Product Liability Litigation
The Company is currently named as a defendant in approximately 43 individual product liability lawsuits filed in various state and federal courts by plaintiffs who allege that they or a family member underwent surgical procedures that utilized the da Vinci Surgical System and sustained a variety of personal injuries and, in some cases death as a result of such surgery. The Company has also received a large number of product liability claims from plaintiffs’ attorneys, many of which are subject to certain tolling agreements further discussed below. The Company has also been named as a defendant in a multi-plaintiff lawsuit filed in Missouri state court. In total, plaintiffs in that case seek damages on behalf of 55 patients from 22 different states who had surgeries in which their surgeons used the da Vinci Surgical System. Several of the filed cases have trial dates in the next 12 months.
The cases raise a variety of allegations including, to varying degrees, that plaintiffs’ injuries resulted from purported defects in the da Vinci Surgical System and/or failure on the Company’s part to provide adequate training resources to the healthcare professionals who performed plaintiffs’ surgeries. The cases further allege that the Company failed to adequately disclose and/or misrepresented the potential risks and/or benefits of the da Vinci Surgical System. Plaintiffs also assert a variety of causes of action, including for example, strict liability based on purported design defects, negligence, fraud, breach of express and implied warranties, unjust enrichment, and loss of consortium. Plaintiffs seek recovery for alleged personal injuries and, in many cases, punitive damages.
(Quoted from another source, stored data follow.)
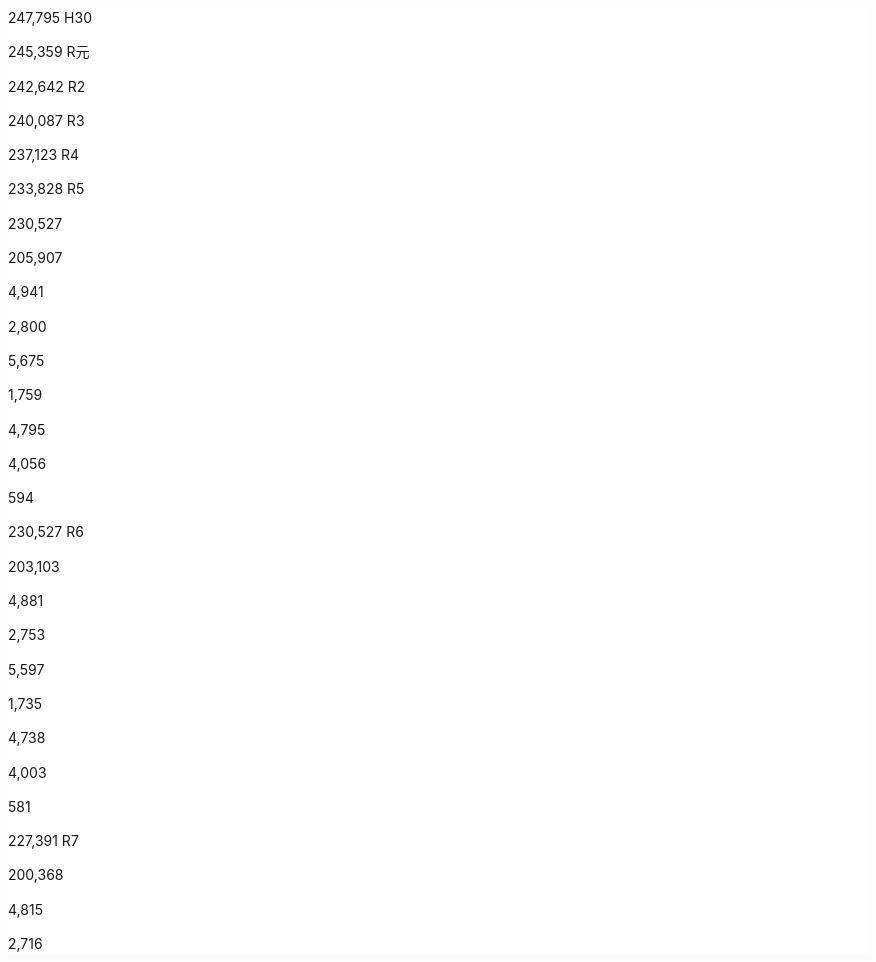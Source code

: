 247,795
H30
 
245,359
R元
 
242,642
R2
 
240,087
R3
 
237,123
R4
 
233,828
R5
 
230,527
 
205,907
 
4,941
 
2,800
 
5,675
 
1,759
 
4,795
 
4,056
 
594
 
230,527
R6
 
203,103
 
4,881
 
2,753
 
5,597
 
1,735
 
4,738
 
4,003
 
581
 
227,391
R7
 
200,368
 
4,815
 
2,716
 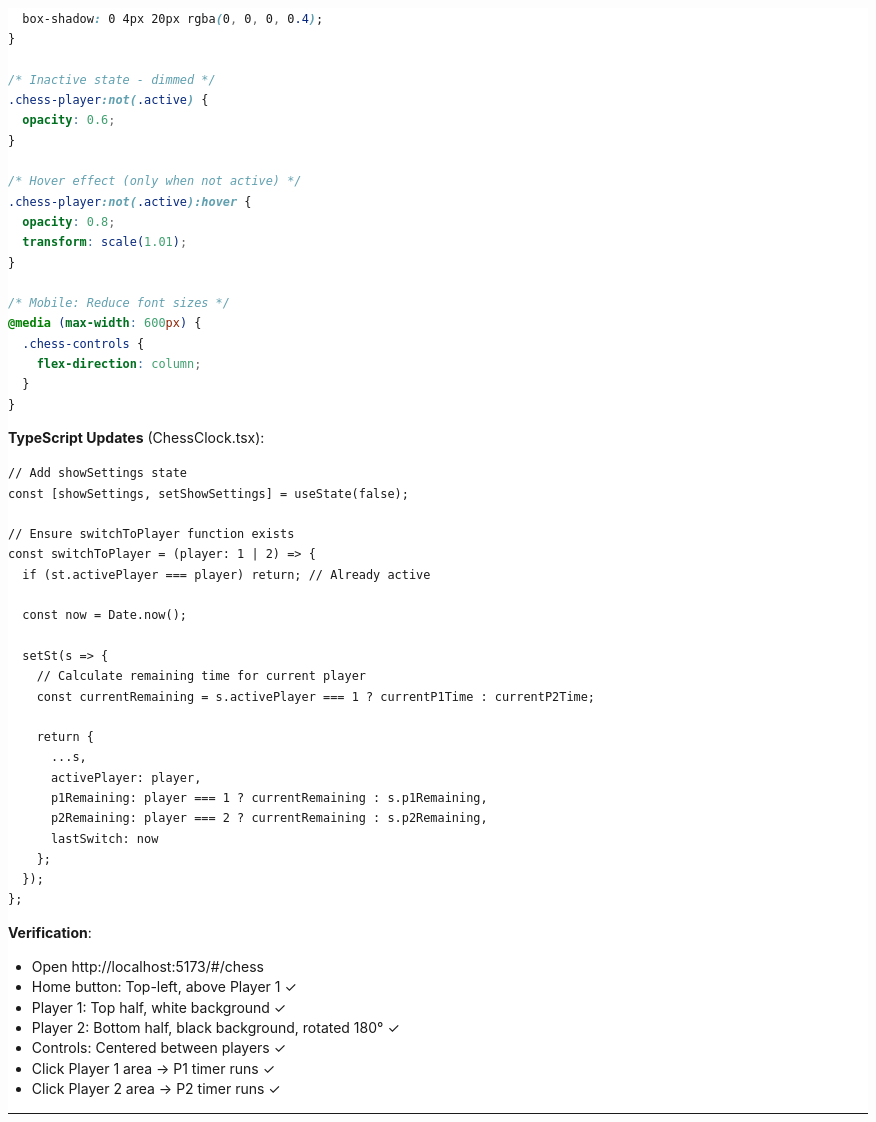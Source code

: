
 ```css
  box-shadow: 0 4px 20px rgba(0, 0, 0, 0.4);
}

/* Inactive state - dimmed */
.chess-player:not(.active) {
  opacity: 0.6;
}

/* Hover effect (only when not active) */
.chess-player:not(.active):hover {
  opacity: 0.8;
  transform: scale(1.01);
}

/* Mobile: Reduce font sizes */
@media (max-width: 600px) {
  .chess-controls {
    flex-direction: column;
  }
}
```

**TypeScript Updates** (ChessClock.tsx):
```tsx
// Add showSettings state
const [showSettings, setShowSettings] = useState(false);

// Ensure switchToPlayer function exists
const switchToPlayer = (player: 1 | 2) => {
  if (st.activePlayer === player) return; // Already active

  const now = Date.now();

  setSt(s => {
    // Calculate remaining time for current player
    const currentRemaining = s.activePlayer === 1 ? currentP1Time : currentP2Time;

    return {
      ...s,
      activePlayer: player,
      p1Remaining: player === 1 ? currentRemaining : s.p1Remaining,
      p2Remaining: player === 2 ? currentRemaining : s.p2Remaining,
      lastSwitch: now
    };
  });
};
```

**Verification**:
- Open http://localhost:5173/#/chess
- Home button: Top-left, above Player 1 ✓
- Player 1: Top half, white background ✓
- Player 2: Bottom half, black background, rotated 180° ✓
- Controls: Centered between players ✓
- Click Player 1 area → P1 timer runs ✓
- Click Player 2 area → P2 timer runs ✓

---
Plaintiffs’ attorneys have also engaged in well-funded national advertising efforts seeking patients dissatisfied with surgery utilizing the da Vinci Surgical System. The Company has received a significant number of such claims from plaintiffs’ attorneys that it believes are a result of these advertising efforts. A substantial number of claims relate to alleged complications from surgeries performed with certain versions of Monopolar Curved Scissor (“MCS”) instruments which included an MCS tip cover accessory that was the subject of a market withdrawal in 2012 and MCS instruments that were the subject of a recall in 2013. In an effort to avoid the expense and distraction of defending multiple lawsuits, the Company entered into tolling agreements to pause the applicable statutes of limitations for many of these claims and engaged in confidential mediation efforts.
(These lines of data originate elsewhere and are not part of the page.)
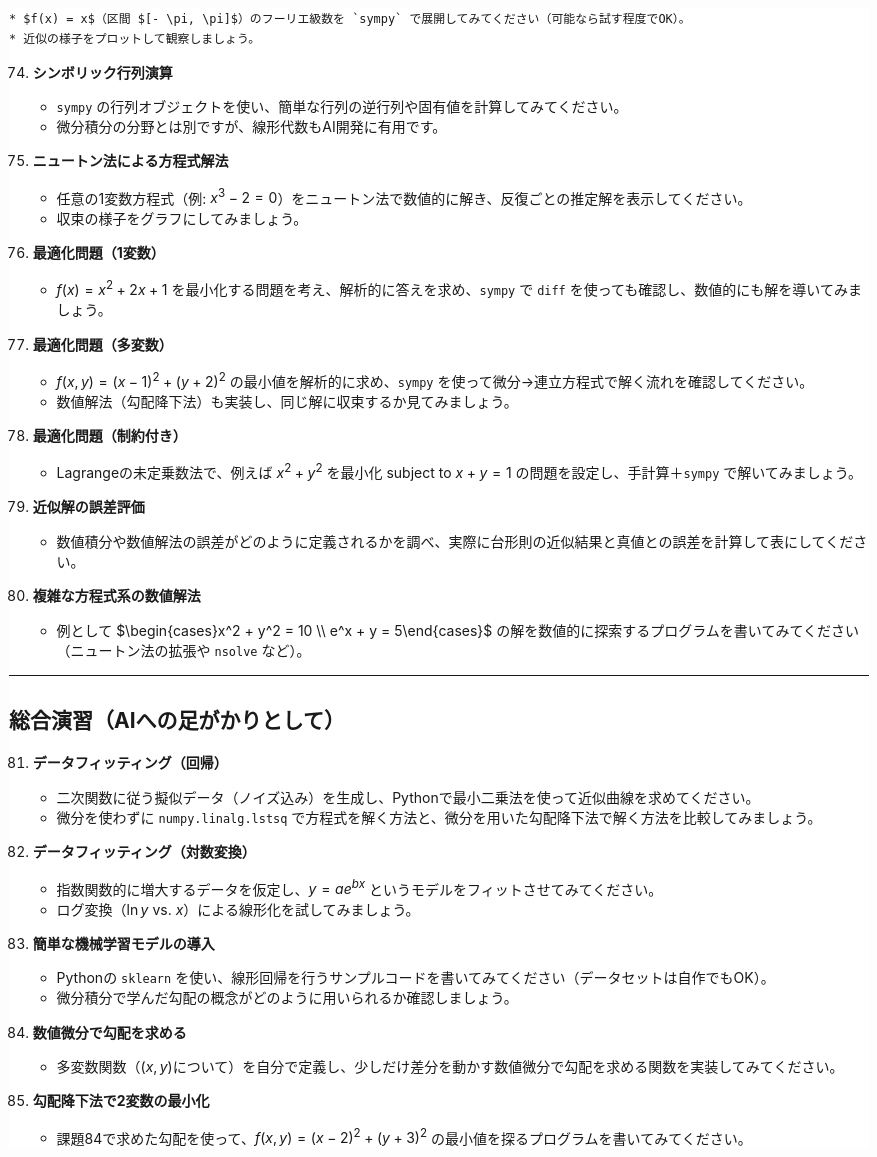     * $f(x) = x$（区間 $[- \pi, \pi]$）のフーリエ級数を `sympy` で展開してみてください（可能なら試す程度でOK）。
    * 近似の様子をプロットして観察しましょう。

74. **シンボリック行列演算**

    * `sympy` の行列オブジェクトを使い、簡単な行列の逆行列や固有値を計算してみてください。
    * 微分積分の分野とは別ですが、線形代数もAI開発に有用です。

75. **ニュートン法による方程式解法**

    * 任意の1変数方程式（例: $x^3 - 2 = 0$）をニュートン法で数値的に解き、反復ごとの推定解を表示してください。
    * 収束の様子をグラフにしてみましょう。

76. **最適化問題（1変数）**

    * $f(x) = x^2 + 2x + 1$ を最小化する問題を考え、解析的に答えを求め、`sympy` で `diff` を使っても確認し、数値的にも解を導いてみましょう。

77. **最適化問題（多変数）**

    * $f(x, y) = (x-1)^2 + (y+2)^2$ の最小値を解析的に求め、`sympy` を使って微分→連立方程式で解く流れを確認してください。
    * 数値解法（勾配降下法）も実装し、同じ解に収束するか見てみましょう。

78. **最適化問題（制約付き）**

    * Lagrangeの未定乗数法で、例えば $x^2 + y^2$ を最小化 subject to $x + y = 1$ の問題を設定し、手計算＋`sympy` で解いてみましょう。

79. **近似解の誤差評価**

    * 数値積分や数値解法の誤差がどのように定義されるかを調べ、実際に台形則の近似結果と真値との誤差を計算して表にしてください。

80. **複雑な方程式系の数値解法**

    * 例として $\begin{cases}x^2 + y^2 = 10 \\ e^x + y = 5\end{cases}$ の解を数値的に探索するプログラムを書いてみてください（ニュートン法の拡張や `nsolve` など）。

---

## **総合演習（AIへの足がかりとして）**

81. **データフィッティング（回帰）**

    * 二次関数に従う擬似データ（ノイズ込み）を生成し、Pythonで最小二乗法を使って近似曲線を求めてください。
    * 微分を使わずに `numpy.linalg.lstsq` で方程式を解く方法と、微分を用いた勾配降下法で解く方法を比較してみましょう。

82. **データフィッティング（対数変換）**

    * 指数関数的に増大するデータを仮定し、$y = a e^{bx}$ というモデルをフィットさせてみてください。
    * ログ変換（$\ln y$ vs. $x$）による線形化を試してみましょう。

83. **簡単な機械学習モデルの導入**

    * Pythonの `sklearn` を使い、線形回帰を行うサンプルコードを書いてみてください（データセットは自作でもOK）。
    * 微分積分で学んだ勾配の概念がどのように用いられるか確認しましょう。

84. **数値微分で勾配を求める**

    * 多変数関数（$(x, y)$について）を自分で定義し、少しだけ差分を動かす数値微分で勾配を求める関数を実装してみてください。

85. **勾配降下法で2変数の最小化**

    * 課題84で求めた勾配を使って、$f(x, y) = (x-2)^2 + (y+3)^2$ の最小値を探るプログラムを書いてみてください。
After an extended confidential mediation process with legal counsel for many of the claimants covered by the tolling agreements, the Company determined during 2014 that, while it denies any and all liability, in light of the costs and risks of litigation, settlement of certain claims was appropriate. During the years ended December 31, 2017, 2016, and 2015, the Company recorded $16.3 million, $8.3 million, and $13.8 million, respectively, of pre-tax charges to reflect the estimated cost of settling a number of the product liability claims covered by the tolling agreements. As of December 31, 2017, and 2016, a total of $12.8 million and $20.5 million, respectively, were included in other accrued liabilities in the accompanying Consolidated Balance Sheets related to the pending product-liability cases and the tolled product liability claims.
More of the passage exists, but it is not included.